Reply to Peace Activist Stellan Vinthagen
By Stephen Gowans
The International Center on Nonviolent Conflict, founded by the junk-bond king Michael Milken’s former right-hand man Peter Ackerman, is accumulating a stable of academic advisors who in the last week have written a series of articles on nonviolent civil disobedience for the website openDemocracy. openDemocracy is a flashy website ostensibly committed to progressive causes but whose backers are anything but progressive, unless you think corporate philanthropists and strenuously anti-communist billionaire financier George Soros are cutting checks to individuals and groups working toward traditional leftist goals.
One article, People power and the new global ferment, written by ICNC academic advisor Stellan Vinthagen, accuses me and Eva Golinger of spinning conspiracy theories. According to Vinthagen, a Swedish sociology professor,
…a final sign of the growing impact of civil resistance are radical activists, be they left-wing, right-wing, or anarchist, who rage against “the new imperialist” tool of nonviolence (writers such as Stephen Gowans and Eva Golinger). They reduce people power to a conspiracy organized by the almighty USA and (naive or reactionary) parts of local civil society that lend themselves to the overthrow of (progressive) foreign governments. Conspiracies against such governments may exist, but indigenous people power could not grow if it were, ‘made in USA’.
Vinthagen misrepresents my position. While nonviolence, to be sure, is a tool, I do not regard it as inherently “the new imperialist” tool. Indeed, my criticism is not specific to nonviolence itself, but to its high profile promoters, particularly individuals associated with the ICNC, whose affinity with nonviolent civil disobedience appears to begin and end in the assistance it can provide grass roots movements whose goals momentarily align with those of the US state in opposing a foreign government. Gene Sharp, Robert Helvey and Peter Ackerman—who have taken an old CIA practice of covertly destabilizing target governments and made it overt and seemingly progressive—appear to be less interested in the technique’s usefulness in bringing about progressive social change and more in its usefulness as a surrogate for military means of achieving US foreign policy goals, and occasionally as a complement to state violence. (For example, while nonviolent civil disobedience is often hailed by the ICNC as a sterling example of what people power can achieve, the account conspicuously overlooks the role played by NATO’s three-month-long bombing campaign, economic warfare and assistance to a KLA insurgency in creating miserable conditions for Serbs, and hence a motivation to oust then Yugoslav president Slobodan Milosevic. These measures, all of them violent and undertaken by Western states against a foreign population, established the conditions that allowed civil disobedience to eventually topple the Milosevic government.)

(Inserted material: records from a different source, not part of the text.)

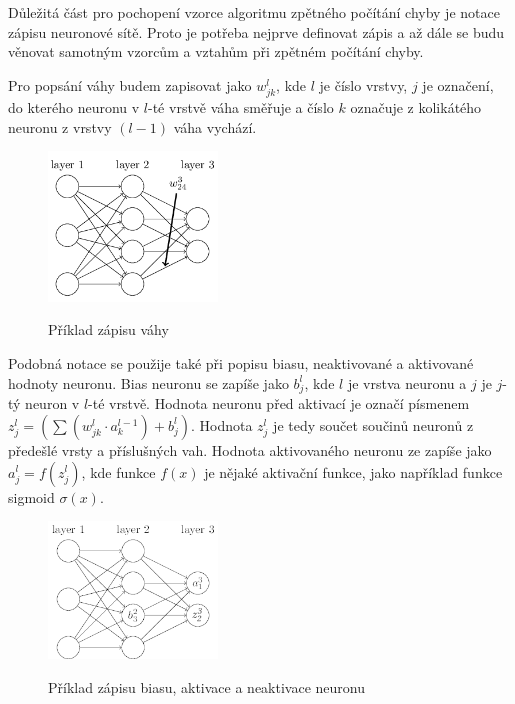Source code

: Důležitá část pro pochopení vzorce algoritmu zpětného počítání chyby je notace zápisu neuronové sítě.
Proto je potřeba nejprve definovat zápis a až dále se budu věnovat samotným vzorcům a vztahům při zpětném počítání chyby.

Pro popsání váhy budem zapisovat jako \(w_{jk}^l\), kde \(l\) je číslo vrstvy, \(j\) je označení,
do kterého neuronu v \(l\)-té vrstvě váha směřuje a číslo \(k\) označuje z kolikátého neuronu z vrstvy \((l-1)\) váha vychází.

\begin{figure}[h]
    \centering
    \includegraphics[width=0.4\textwidth]{images/vaha_v_siti.png}
    \caption{Příklad zápisu váhy}\cite{vaha_v_siti}
\end{figure}

Podobná notace se použije také při popisu biasu, neaktivované a aktivované hodnoty neuronu.
Bias neuronu se zapíše jako \(b_{j}^l\), kde \(l\) je vrstva neuronu a \(j\) je \(j\)-tý neuron v \(l\)-té vrstvě.
Hodnota neuronu před aktivací je označí písmenem \(z_{j}^{l} = \left( \sum (w^{l}_{jk} \cdot a^{l-1}_k) + b^l_j \right)\).
Hodnota \(z_j^l\) je tedy součet součinů neuronů z předešlé vrsty a příslušných vah.
Hodnota aktivovaného neuronu ze zapíše jako \(a_j^l = f(z_j^l)\), kde funkce \(f(x)\) je nějaké aktivační funkce,
jako například funkce sigmoid \(\sigma(x)\).

\begin{figure}[h]
    \centering
    \includegraphics[width=0.4\textwidth]{images/bias_a_neuron.png}
    \caption{Příklad zápisu biasu, aktivace a neaktivace neuronu} \cite{bias_a_neuron}
\end{figure}

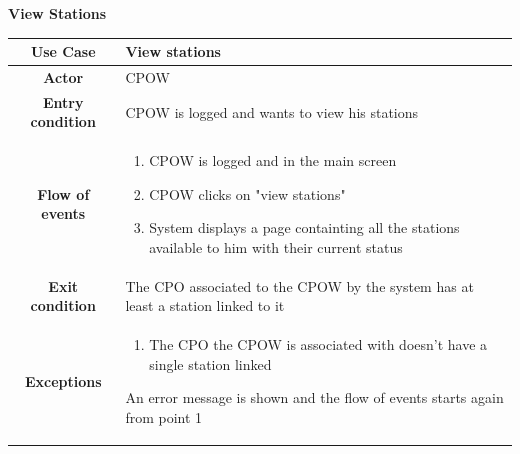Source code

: \documentclass[table, 12pt]{article} %
\begin{document}
\begin{itemize}
             \begin{table}[H]
                \item[] \textbf{View Stations}
                \item[]
                \centering
                \begin{tabular}{|c |m{}|}
                    \hline
                    \textbf{Use Case} & View stations\\ \hline
                    \textbf{Actor} & CPOW\\ \hline
                    \textbf{Entry condition} & CPOW is logged and wants to view his stations\\  \hline
                    \textbf{Flow of events} & \begin{enumerate}
                                                \item CPOW is logged and in the main screen
                                                \item CPOW clicks on "view stations"
                                                \item System displays a page containting all the stations available to him with their current status
                                            \end{enumerate}\\ \hline
                    \textbf{Exit condition} &  The CPO associated to the CPOW by the system has at least a station linked to it\\ \hline
                    \textbf{Exceptions} &  \begin{enumerate}
                        \item The CPO the CPOW is associated with doesn't have a single station linked
                    \end{enumerate}
                    An error message is shown and the flow of events starts again from point 1\\ \hline
                \end{tabular}
            \end{table}


\end{itemize}
\end{document}
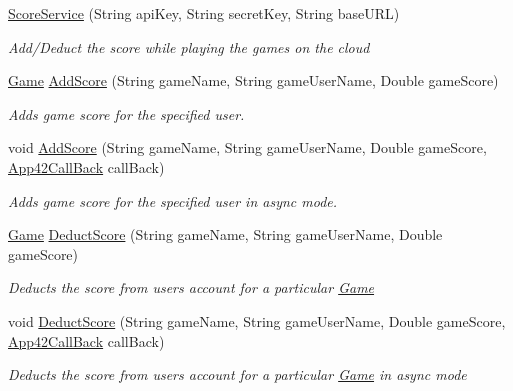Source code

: \begin{DoxyCompactItemize}
\item 
\hyperlink{classcom_1_1shephertz_1_1app42_1_1paas_1_1sdk_1_1csharp_1_1game_1_1_score_service_a18f8f7c0220a685267b549c918b8be82}{Score\+Service} (String api\+Key, String secret\+Key, String base\+U\+R\+L)
\begin{DoxyCompactList}\small\item\em Add/\+Deduct the score while playing the games on the cloud \end{DoxyCompactList}\item 
\hyperlink{classcom_1_1shephertz_1_1app42_1_1paas_1_1sdk_1_1csharp_1_1game_1_1_game}{Game} \hyperlink{classcom_1_1shephertz_1_1app42_1_1paas_1_1sdk_1_1csharp_1_1game_1_1_score_service_a700ac1ef078c9f3bc4f9c3d183b97ccd}{Add\+Score} (String game\+Name, String game\+User\+Name, Double game\+Score)
\begin{DoxyCompactList}\small\item\em Adds game score for the specified user. \end{DoxyCompactList}\item 
void \hyperlink{classcom_1_1shephertz_1_1app42_1_1paas_1_1sdk_1_1csharp_1_1game_1_1_score_service_ad160c52455dc8c17161a73b0b64ddbde}{Add\+Score} (String game\+Name, String game\+User\+Name, Double game\+Score, \hyperlink{interfacecom_1_1shephertz_1_1app42_1_1paas_1_1sdk_1_1csharp_1_1_app42_call_back}{App42\+Call\+Back} call\+Back)
\begin{DoxyCompactList}\small\item\em Adds game score for the specified user in async mode. \end{DoxyCompactList}\item 
\hyperlink{classcom_1_1shephertz_1_1app42_1_1paas_1_1sdk_1_1csharp_1_1game_1_1_game}{Game} \hyperlink{classcom_1_1shephertz_1_1app42_1_1paas_1_1sdk_1_1csharp_1_1game_1_1_score_service_a31a4ae34a0de4d391b20413b857d479a}{Deduct\+Score} (String game\+Name, String game\+User\+Name, Double game\+Score)
\begin{DoxyCompactList}\small\item\em Deducts the score from users account for a particular \hyperlink{classcom_1_1shephertz_1_1app42_1_1paas_1_1sdk_1_1csharp_1_1game_1_1_game}{Game} \end{DoxyCompactList}\item 
void \hyperlink{classcom_1_1shephertz_1_1app42_1_1paas_1_1sdk_1_1csharp_1_1game_1_1_score_service_ad4a01ab7520f744285411a7319c40479}{Deduct\+Score} (String game\+Name, String game\+User\+Name, Double game\+Score, \hyperlink{interfacecom_1_1shephertz_1_1app42_1_1paas_1_1sdk_1_1csharp_1_1_app42_call_back}{App42\+Call\+Back} call\+Back)
\begin{DoxyCompactList}\small\item\em Deducts the score from users account for a particular \hyperlink{classcom_1_1shephertz_1_1app42_1_1paas_1_1sdk_1_1csharp_1_1game_1_1_game}{Game} in async mode \end{DoxyCompactList}\end{DoxyCompactItemize}
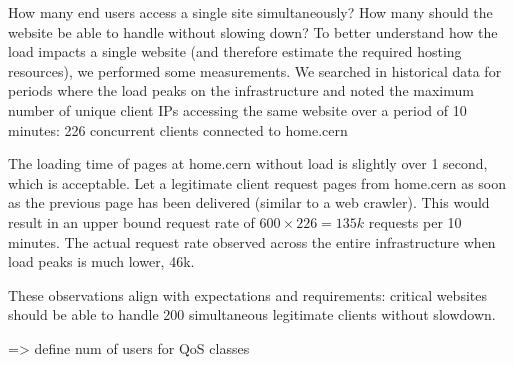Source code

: How many end users access a single site simultaneously?
How many should the website be able to handle without slowing down?
To better understand how the load impacts a single website (and therefore estimate the required hosting resources),
we performed some measurements.
We searched in historical data for periods where the load peaks on the infrastructure
and noted the maximum number of unique client IPs accessing the same website over a period of 10 minutes:
226 concurrent clients connected to home.cern

The loading time of pages at home.cern without load is slightly over 1 second, which is acceptable.
Let a legitimate client request pages from home.cern as soon as the previous page has been delivered (similar to a web crawler).
This would result in an upper bound request rate of $600 \times 226 = 135k$ requests per 10 minutes.
The actual request rate observed across the entire infrastructure when load peaks is much lower, 46k.

These observations align with expectations and requirements: critical websites should be able to handle 200 simultaneous legitimate clients without slowdown.

=> define num of users for QoS classes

It is a matter of no small moment that Ackerman—the driving force behind the ICNC–is part of the US foreign policy establishment. He is a board member of the premier US foreign policy establishment think-tank, The Council on Foreign Relations, and as independent scholar activist Michael Barker points out, has “less widely advertised service [to the US ruling class] on the advisory board of America Abroad Media, where he is joined by the likes of James Woolsey, Zbigniew Brzezinski, and the former CEO of Lockheed Martin Corporation (the world’s largest defense contractor).”
In their Manufacturing Consent, Noam Chomsky and Edward Herman described Freedom House, which Ackerman not too long ago headed up, as having interlocks with “the CIA, and has long served as a virtual propaganda arm of the government and international right wing.” (1988, p. 28.) As for Ackerman’s ICNC, its role in facilitating US regime change efforts is obvious in the following, from a 2005 New Republic article by Franklin Foer: “When some of State’s desk officers don’t want to create international incidents by advising activists on how to overthrow governments, they gently suggest visiting Ackerman, who has fewer qualms about lending a helping hand.” (“Regime Change Inc. Peter Ackerman’s quest to topple tyranny,” The New Republic, April 16, 2005.)
Nonviolent civil disobedience is a technique, preferable, to be sure, to violence. But it is no more inherently progressive than it is inherently the new imperialist tool. Whether a specific application of the tool is good or bad depends on what it is being used for, and whose interests it serves. Unfortunately, Ackerman’s background and connections—explored in detail in Overthrow Inc.: Peter Ackerman’s quest to do what the CIA used to do and make it seem progressive—suggests strongly that the ICNC promotes use of the tool, not to advance democracy in the original sense of the word, but to advance the foreign policy goals of the US state.
Vinthagen and other peace activists are doubtlessly sincere in their passionate embrace of nonviolent direct action, but their passionate commitment—and the alluring resources the ICNC offers to promote it—may have blinded them to the nature of the ICNC principals and their true aims.